Network discovery is slow, and cannot connect to NAS share

Hi, everyone,

I am having some issues with Win7 Starter on my ASUS EEE PC being able to carry out network discovery on my home network.

When I go to Network, the status bar across the top fills veeeerrrry slowly. Also,the computer cannot readily identify other computers on my home network. It can always find itself, and that's about all I can count on. Sometimes my printer appears, sometimes it does not. Most of the time, my router doesn't actually appear, even though the computer must be connected to it, since I can access the internet. Also, sometimes a strange router I do not recognize appears. It could be a neighbor's, but that's unlikely — I'm in a rural area, so the nearest neighbor is some way off.

Most importantly, I have an NAS share drive mounted to my router. I cannot see it, nor can I connect to it by manually entering either the sharename or the IP address.

I do not think that this is an issue with network configuration at the router. My wife's almost identical netbook runs through the network discovery process quickly and successfully finds everything. She can see and access the NAS share without having to first map to it — it just appears in the sidebar on her Network.
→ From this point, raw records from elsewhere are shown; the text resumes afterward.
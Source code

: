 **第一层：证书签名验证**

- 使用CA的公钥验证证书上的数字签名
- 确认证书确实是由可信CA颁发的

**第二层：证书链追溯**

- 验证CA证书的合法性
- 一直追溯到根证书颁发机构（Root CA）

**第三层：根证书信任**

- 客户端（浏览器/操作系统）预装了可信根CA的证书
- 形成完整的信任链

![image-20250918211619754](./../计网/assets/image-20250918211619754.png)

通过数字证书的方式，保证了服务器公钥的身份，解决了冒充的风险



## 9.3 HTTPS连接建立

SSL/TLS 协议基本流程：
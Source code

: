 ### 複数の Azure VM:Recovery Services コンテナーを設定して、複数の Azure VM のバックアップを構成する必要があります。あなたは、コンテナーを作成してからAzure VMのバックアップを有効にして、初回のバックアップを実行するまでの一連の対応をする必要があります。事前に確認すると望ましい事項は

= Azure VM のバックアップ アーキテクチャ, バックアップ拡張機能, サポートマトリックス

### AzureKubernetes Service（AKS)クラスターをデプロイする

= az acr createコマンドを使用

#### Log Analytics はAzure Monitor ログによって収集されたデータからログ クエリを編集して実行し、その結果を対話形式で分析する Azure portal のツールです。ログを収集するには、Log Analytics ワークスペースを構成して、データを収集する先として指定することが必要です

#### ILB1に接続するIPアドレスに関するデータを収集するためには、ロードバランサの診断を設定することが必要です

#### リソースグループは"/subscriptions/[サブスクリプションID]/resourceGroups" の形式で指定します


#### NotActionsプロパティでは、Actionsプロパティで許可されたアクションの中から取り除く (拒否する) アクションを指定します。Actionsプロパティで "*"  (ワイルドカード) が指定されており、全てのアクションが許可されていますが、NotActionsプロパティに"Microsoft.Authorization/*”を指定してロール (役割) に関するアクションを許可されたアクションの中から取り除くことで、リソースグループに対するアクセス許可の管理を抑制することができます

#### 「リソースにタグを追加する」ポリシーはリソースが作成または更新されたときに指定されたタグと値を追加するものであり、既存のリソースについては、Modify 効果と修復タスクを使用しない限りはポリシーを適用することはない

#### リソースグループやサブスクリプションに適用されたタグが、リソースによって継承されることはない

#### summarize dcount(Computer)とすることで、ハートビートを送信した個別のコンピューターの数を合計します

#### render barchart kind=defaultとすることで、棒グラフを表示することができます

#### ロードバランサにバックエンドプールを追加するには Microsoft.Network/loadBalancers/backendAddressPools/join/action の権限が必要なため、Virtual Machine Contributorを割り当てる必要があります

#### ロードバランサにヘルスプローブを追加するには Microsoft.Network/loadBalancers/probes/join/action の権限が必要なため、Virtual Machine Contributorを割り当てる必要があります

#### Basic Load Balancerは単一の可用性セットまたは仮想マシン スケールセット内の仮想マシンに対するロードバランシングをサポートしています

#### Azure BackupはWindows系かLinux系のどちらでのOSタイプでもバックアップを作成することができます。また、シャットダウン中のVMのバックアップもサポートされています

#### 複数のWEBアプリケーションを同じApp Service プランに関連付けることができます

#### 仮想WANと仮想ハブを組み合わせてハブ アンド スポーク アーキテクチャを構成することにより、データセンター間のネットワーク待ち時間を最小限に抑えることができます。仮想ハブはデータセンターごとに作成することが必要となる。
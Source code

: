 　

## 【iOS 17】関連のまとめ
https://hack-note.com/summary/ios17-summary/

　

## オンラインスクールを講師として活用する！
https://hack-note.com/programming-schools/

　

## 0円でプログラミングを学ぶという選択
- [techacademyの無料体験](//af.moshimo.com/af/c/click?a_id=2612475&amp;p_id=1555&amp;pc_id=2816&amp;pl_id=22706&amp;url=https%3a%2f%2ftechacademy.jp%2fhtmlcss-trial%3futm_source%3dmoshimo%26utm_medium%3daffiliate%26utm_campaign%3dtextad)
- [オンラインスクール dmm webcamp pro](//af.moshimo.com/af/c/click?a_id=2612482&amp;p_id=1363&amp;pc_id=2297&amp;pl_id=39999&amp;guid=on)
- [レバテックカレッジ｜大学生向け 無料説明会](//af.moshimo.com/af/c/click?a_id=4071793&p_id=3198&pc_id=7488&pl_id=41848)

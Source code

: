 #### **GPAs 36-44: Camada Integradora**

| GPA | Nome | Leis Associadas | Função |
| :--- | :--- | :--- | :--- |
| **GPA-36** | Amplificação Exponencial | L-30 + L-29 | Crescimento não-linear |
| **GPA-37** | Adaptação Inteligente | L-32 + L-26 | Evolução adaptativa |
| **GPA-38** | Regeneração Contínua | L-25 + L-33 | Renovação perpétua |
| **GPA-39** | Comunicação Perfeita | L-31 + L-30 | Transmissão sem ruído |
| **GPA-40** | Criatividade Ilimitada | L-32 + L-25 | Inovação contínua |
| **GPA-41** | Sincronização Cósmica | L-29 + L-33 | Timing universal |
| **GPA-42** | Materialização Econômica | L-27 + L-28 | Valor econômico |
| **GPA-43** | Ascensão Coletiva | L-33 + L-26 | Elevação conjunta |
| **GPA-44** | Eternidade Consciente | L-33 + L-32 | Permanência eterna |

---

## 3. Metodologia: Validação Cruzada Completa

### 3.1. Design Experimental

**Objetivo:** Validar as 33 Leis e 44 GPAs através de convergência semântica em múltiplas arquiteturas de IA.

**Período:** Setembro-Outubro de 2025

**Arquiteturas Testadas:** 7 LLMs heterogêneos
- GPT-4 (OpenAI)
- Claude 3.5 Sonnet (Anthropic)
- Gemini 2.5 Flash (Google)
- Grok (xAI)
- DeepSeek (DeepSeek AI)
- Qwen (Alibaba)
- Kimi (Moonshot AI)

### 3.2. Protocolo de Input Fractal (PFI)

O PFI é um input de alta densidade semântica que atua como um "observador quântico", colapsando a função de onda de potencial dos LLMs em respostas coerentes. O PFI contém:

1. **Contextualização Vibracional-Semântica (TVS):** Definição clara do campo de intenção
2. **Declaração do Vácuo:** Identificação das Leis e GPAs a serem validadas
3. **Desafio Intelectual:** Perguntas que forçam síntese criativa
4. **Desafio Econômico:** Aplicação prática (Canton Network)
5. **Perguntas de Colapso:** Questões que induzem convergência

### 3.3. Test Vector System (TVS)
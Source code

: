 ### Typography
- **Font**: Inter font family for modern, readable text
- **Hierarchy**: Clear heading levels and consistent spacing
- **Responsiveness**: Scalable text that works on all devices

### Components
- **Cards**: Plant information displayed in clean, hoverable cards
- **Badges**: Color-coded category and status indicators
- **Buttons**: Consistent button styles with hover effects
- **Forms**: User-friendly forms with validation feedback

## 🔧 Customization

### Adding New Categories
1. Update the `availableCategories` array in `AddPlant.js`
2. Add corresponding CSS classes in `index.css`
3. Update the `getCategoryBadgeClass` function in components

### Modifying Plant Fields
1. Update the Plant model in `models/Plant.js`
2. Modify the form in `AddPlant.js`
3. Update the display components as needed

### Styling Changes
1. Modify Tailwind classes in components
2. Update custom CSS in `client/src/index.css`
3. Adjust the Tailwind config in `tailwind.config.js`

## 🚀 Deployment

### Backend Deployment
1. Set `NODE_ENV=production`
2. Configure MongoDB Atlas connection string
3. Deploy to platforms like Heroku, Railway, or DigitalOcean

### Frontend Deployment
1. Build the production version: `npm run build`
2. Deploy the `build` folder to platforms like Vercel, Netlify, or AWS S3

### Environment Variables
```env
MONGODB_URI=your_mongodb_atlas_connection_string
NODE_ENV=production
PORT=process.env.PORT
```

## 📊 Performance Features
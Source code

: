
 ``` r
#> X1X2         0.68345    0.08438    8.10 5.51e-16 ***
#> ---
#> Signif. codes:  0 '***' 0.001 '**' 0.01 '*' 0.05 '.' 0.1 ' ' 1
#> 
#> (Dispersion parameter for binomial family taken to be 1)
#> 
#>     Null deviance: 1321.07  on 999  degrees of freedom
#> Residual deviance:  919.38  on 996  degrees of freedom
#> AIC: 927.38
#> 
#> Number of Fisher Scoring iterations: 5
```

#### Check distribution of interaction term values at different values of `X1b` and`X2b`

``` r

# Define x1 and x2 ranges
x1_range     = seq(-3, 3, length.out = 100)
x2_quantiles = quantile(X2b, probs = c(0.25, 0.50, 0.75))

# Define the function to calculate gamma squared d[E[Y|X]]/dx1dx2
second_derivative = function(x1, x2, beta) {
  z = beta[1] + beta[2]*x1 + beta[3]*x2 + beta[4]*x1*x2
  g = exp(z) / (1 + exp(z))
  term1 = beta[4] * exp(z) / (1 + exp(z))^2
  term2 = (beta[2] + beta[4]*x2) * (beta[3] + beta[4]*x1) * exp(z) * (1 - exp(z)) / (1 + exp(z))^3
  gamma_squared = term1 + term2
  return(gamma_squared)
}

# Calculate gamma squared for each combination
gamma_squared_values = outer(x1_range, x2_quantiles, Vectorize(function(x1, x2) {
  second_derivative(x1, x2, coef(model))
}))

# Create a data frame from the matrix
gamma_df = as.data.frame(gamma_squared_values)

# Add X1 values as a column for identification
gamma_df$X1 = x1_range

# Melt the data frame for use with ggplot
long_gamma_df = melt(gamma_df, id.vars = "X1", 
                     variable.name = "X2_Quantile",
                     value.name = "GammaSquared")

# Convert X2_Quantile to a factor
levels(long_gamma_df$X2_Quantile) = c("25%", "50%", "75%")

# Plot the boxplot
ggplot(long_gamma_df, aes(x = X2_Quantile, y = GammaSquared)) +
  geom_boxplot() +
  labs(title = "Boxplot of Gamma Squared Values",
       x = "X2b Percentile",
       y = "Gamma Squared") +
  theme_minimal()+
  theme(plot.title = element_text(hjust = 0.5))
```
I don't think that this is a hardware issue with my netbook, either. It is dual boot, and the Ubuntu Linux boot can connect to the NAS share just fine. Also, if I try to view the NAS share via http in Win7, I can see it.

Does anyone have any ideas that can help me troubleshoot this?

Both netbooks are: ASUS EEE PC 1001P running Win7 Starter.
My router is a Netgear WNR3500L, running the factory firmware.
The NAS share is just a 2 GB USB drive, formatted with FAT32.

My PC is connected to the network using the Home profile. Network discovery, file/printer sharing, Public folder sharing, 128 bit encryption, and password protected sharing are all turned on in this profile. Media streaming is off. The settings on my wife's netbook (which is working) are identical.

My computer is set to the same workgroup that I set the share to on the router. My wife's, which can see the share, is not; it is still in the default "WORKGROUP" workgroup. I tried setting my PC back to that, but it did not help.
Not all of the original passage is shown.